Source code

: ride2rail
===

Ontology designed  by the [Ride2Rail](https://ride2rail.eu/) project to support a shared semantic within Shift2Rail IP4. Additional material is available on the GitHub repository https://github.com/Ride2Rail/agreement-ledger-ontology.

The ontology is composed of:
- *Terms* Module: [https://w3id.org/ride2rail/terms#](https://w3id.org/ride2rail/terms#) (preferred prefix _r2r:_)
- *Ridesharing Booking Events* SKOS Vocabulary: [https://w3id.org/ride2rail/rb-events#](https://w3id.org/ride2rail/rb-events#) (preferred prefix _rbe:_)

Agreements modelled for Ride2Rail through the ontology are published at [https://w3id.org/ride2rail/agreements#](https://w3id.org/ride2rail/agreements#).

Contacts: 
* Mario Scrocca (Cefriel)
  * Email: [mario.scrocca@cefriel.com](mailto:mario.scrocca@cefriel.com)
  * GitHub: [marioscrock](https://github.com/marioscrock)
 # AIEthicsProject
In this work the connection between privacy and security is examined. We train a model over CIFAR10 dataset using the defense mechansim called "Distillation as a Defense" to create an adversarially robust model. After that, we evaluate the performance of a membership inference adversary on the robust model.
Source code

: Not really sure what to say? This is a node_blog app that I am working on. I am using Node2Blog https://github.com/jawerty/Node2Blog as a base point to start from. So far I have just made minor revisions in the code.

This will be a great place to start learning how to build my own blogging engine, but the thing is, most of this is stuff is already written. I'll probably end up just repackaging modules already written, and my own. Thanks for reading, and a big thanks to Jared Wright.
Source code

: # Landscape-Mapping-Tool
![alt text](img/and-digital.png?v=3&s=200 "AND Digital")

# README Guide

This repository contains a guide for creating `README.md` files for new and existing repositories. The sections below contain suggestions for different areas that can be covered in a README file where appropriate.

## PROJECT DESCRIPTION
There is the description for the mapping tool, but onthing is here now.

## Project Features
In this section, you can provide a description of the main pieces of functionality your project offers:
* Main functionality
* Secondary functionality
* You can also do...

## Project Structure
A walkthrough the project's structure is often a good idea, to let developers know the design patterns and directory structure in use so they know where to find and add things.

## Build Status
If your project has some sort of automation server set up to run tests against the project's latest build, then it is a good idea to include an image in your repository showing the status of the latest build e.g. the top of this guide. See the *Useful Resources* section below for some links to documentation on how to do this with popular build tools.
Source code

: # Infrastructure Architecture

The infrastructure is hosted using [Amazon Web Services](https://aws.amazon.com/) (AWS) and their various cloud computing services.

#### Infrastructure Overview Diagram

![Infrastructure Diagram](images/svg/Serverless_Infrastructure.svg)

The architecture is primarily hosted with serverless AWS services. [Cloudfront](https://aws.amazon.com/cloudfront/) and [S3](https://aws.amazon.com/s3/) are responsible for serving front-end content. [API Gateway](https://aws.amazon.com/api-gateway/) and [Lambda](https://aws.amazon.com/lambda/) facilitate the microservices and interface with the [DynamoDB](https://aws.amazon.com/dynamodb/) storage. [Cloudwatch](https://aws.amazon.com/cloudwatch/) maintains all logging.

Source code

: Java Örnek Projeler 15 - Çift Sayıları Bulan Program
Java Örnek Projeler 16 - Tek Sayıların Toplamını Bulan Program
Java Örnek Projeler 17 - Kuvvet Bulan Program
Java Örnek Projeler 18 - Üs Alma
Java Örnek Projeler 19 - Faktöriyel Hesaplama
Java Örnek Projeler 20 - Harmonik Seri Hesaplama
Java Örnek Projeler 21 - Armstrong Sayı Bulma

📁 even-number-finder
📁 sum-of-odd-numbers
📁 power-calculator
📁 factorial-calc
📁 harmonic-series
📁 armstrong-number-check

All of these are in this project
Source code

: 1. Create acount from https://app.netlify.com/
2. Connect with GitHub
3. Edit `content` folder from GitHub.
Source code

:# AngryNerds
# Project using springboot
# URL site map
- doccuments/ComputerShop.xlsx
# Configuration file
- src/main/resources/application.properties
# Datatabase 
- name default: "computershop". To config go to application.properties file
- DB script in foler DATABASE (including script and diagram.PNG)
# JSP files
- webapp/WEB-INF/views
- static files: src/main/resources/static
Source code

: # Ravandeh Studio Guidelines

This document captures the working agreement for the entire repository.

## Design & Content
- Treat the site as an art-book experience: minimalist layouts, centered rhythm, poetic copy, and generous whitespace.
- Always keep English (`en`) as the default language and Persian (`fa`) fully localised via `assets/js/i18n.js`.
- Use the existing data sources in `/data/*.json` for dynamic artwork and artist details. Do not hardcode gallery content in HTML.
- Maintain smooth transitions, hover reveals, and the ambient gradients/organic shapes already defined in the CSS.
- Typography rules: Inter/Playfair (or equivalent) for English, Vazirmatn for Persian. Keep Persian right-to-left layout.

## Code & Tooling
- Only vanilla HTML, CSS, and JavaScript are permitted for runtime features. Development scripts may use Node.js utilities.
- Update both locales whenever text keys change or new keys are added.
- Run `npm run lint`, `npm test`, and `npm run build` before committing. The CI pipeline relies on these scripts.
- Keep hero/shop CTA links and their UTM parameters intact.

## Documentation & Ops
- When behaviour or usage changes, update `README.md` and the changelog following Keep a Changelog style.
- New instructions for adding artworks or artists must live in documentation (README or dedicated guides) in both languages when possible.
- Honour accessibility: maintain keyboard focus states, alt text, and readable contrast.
========
= ABOUT THIS EXERCISE =
From the records above, print only the lines between the one holding "Java Örnek Projeler 17 - Kuvvet Bulan Program" and the one holding "# JSP files", inclusive, exactly as they stand.

= YOUR RESPONSE =
Java Örnek Projeler 17 - Kuvvet Bulan Program
Java Örnek Projeler 18 - Üs Alma
Java Örnek Projeler 19 - Faktöriyel Hesaplama
Java Örnek Projeler 20 - Harmonik Seri Hesaplama
Java Örnek Projeler 21 - Armstrong Sayı Bulma

📁 even-number-finder
📁 sum-of-odd-numbers
📁 power-calculator
📁 factorial-calc
📁 harmonic-series
📁 armstrong-number-check

All of these are in this project
Source code

: 1. Create acount from https://app.netlify.com/
2. Connect with GitHub
3. Edit `content` folder from GitHub.
Source code

:# AngryNerds
# Project using springboot
# URL site map
- doccuments/ComputerShop.xlsx
# Configuration file
- src/main/resources/application.properties
# Datatabase 
- name default: "computershop". To config go to application.properties file
- DB script in foler DATABASE (including script and diagram.PNG)
# JSP files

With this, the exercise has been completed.